Last Week’s Market Anecdotes:

  • The Fed delivered a 25bps rate hike as expected but accompanied that with a pointed narrative about emerging risks of rekindled inflation and an increase in the projected number of rate hikes in 2017 from two to three (the dot plot). Both the U.S. dollar and interest rates climbed in response.
  • The BOE left rates unchanged last week, citing the renewed strength in the Pound and the tightening effects that will exert on their economy.
  • The U.S. yield curve (interest rates) shifted higher across the curve but was most pronounced in the front and belly ends of the curve. 2-year through 10-year rates rose 13-18 bps on the week. The 10-year Treasury yield hits its highest level since July 2015.
  • WSJ Dollar Index is at its highest closing value in more than 14 years. The U.S. dollar moved sharply against both the Euro and Yen. The Euro is at its lowest level against the dollar since 2003 while the yen weakened to its lowest mark since February.
  • The US 10-year TIPS breakeven rose to its highest level since September 2014.
  • Turmoil in Chinese markets is becoming pronounced. China halted trading in its 10year bond futures after it crashed a record 2%, the biggest daily drop in history. Chinese also extended emergency loans to domestic financial firms to avert a liquidity crunch.
  • The financial media became very preoccupied with Dow 20,000 last week, but another much more important “20” milestone was crossed in the background – the S&P 500 hit $20 trillion in market capitalization. That is quite a long way from the $6.1t market cap, where it bottomed out in April 2009. • Health Care (XLV) and Utilities (XLU) were both up last week , bucking their underperformance since the election, while Materials (XLB), Industrials (XLI), Consumer Discretionary (XLY), and Financials (XLF) all gave up some of their recent outperformance.
  • Fresh political uncertainty in Italy prompted the ECB to reject Monte Paschi’s request for an extension to January 20th to complete their plan to raise rescue financing. Meanwhile, Italy’s biggest bank, Unicredit, announced plans to raise $13.8 billion in a rights offering. The bank plans to shed an additional 6,500 jobs and €1.7b in cost cuts.
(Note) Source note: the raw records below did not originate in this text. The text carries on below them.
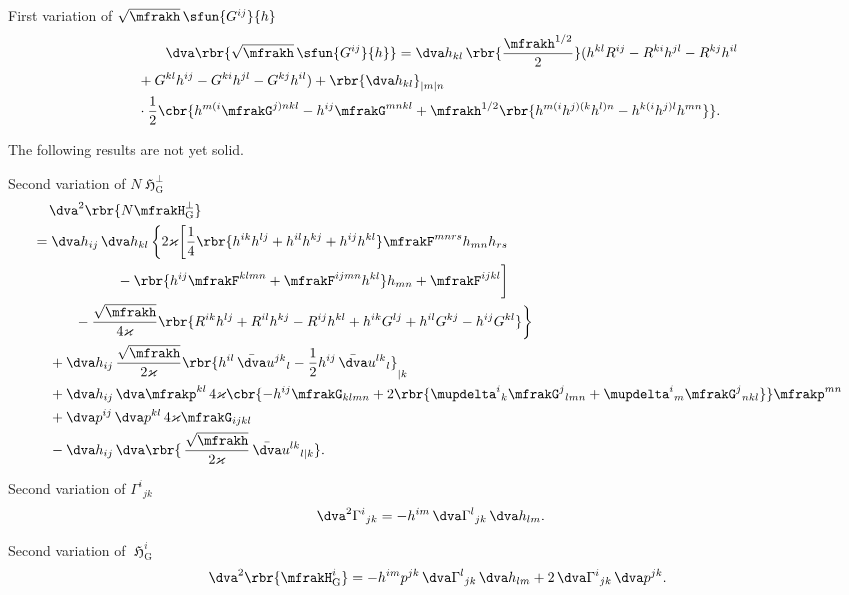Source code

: \documentclass[a4paper,11pt]{article}
\begin{document}
First variation of $\sqrt{\mfrakh}\,\sfun{G^{ij}}{h}$
\begin{align}
&\qquad
\dva\rbr{\sqrt{\mfrakh}\,\sfun{G^{ij}}{h}}
= \dva h_{kl}\,\rbr{\frac{\mfrakh^{1/2}}{2}}
(h^{kl}R^{ij}-R^{ki}h^{jl}-R^{kj}h^{il}
\nonumber \\
&+
G^{kl}h^{ij}-G^{ki}h^{jl}-G^{kj}h^{il}) +
\rbr{\dva h_{kl}}_{|m|n}
\nonumber \\
&\cdot
\frac{1}{2}
\cbr{h^{m(i}\mfrakG^{j)nkl} - h^{ij}\mfrakG^{mnkl} +
\mfrakh^{1/2}\rbr{h^{m(i}h^{j)(k}h^{l)n} - h^{k(i}h^{j)l}h^{mn}}}.
\end{align}

The following results are not yet solid.

Second variation of $N \mfrakH_\text{G}^\perp$
\begin{align}
&\quad\,
\dva^2\rbr{N \mfrakH_\text{G}^\perp}
\nonumber \\
&= \dva h_{ij}\,\dva h_{kl}\,\bigg\{ 2\varkappa\bigg[
\frac{1}{4}\rbr{h^{ik}h^{lj}+h^{il}h^{kj}+h^{ij}h^{kl}} \mfrakF^{mnrs} 
h_{mn} h_{rs}
\nonumber \\
&\qquad\qquad\qquad
-\rbr{h^{ij}\mfrakF^{klmn}+\mfrakF^{ijmn}h^{kl}}h_{mn}
+\mfrakF^{ijkl} \bigg]
\nonumber \\
&\qquad\quad
-\frac{\sqrt{\mfrakh}}{4\varkappa}\rbr{
R^{ik}h^{lj}+R^{il}h^{kj}-R^{ij}h^{kl}+h^{ik}G^{lj}+h^{il}G^{kj}-h^{ij}G^{kl}}
\bigg\}
\nonumber \\
&\quad\,
+\dva h_{ij}\,\frac{\sqrt{\mfrakh}}{2\varkappa}
\rbr{h^{il}\,\bar{\dva}u^{jk}{}_{l}
- \frac{1}{2}h^{ij}\,\bar{\dva}u^{lk}{}_{l}}_{|k} 
\nonumber \\
&\quad\,
+\dva h_{ij}\,\dva \mfrakp^{kl}\,4\varkappa
\cbr{-h^{ij}\mfrakG_{klmn}+2\rbr{\mupdelta^i{}_k\mfrakG^{j}{}_{lmn} 
+\mupdelta^i{}_m\mfrakG^{j}{}_{nkl}} } \mfrakp^{mn}
\nonumber \\
&\quad\,
+\dva p^{ij}\,\dva p^{kl}\,4\varkappa \mfrakG_{ijkl}
\nonumber \\
&\quad\,
-\dva h_{ij}\,
\dva\rbr{\,\frac{\sqrt{\mfrakh}}{2\varkappa}\,\bar{\dva}u^{lk}{}_{l|k}}.
\end{align}

Second variation of $\Gamma^i{}_{jk}$
\begin{align}
\dva^2 \Gamma^i{}_{jk} &=
- h^{im} \,\dva\Gamma^{l}{}_{jk} \,\dva h_{lm}.
\end{align}

Second variation of $\mfrakH_\text{G}^i$
\begin{align}
\dva^2\rbr{\mfrakH_\text{G}^i} = -h^{im}p^{jk}
\,\dva\Gamma^{l}{}_{jk}\,\dva h_{lm} + 2\,\dva\Gamma^{i}{}_{jk}\,\dva p^{jk}.
\end{align}
\end{document}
Last Week’s Economic Anecdotes:

  • Retail sales, Industrial production, and capacity utilization all missed their marks last week. November retail sales missed and October was revised downward.
  • Last week provided both CPI and PPI inflation readings. CPI came in as expected (core and headline) registering 2.1% and 1.7% respectively. PPI was a bit stronger than expected with core PPI trending at 1.6% annually.
  • November housing starts declined 18.7% to 1.090m (1.23m were expected).
  • The Philly Fed manufacturing index and the Empire Manufacturing Activity index both jumped (21.5 from 7.6 and 9 from 1.5). The regional indexes reflected significantly improved forward expectations of activity.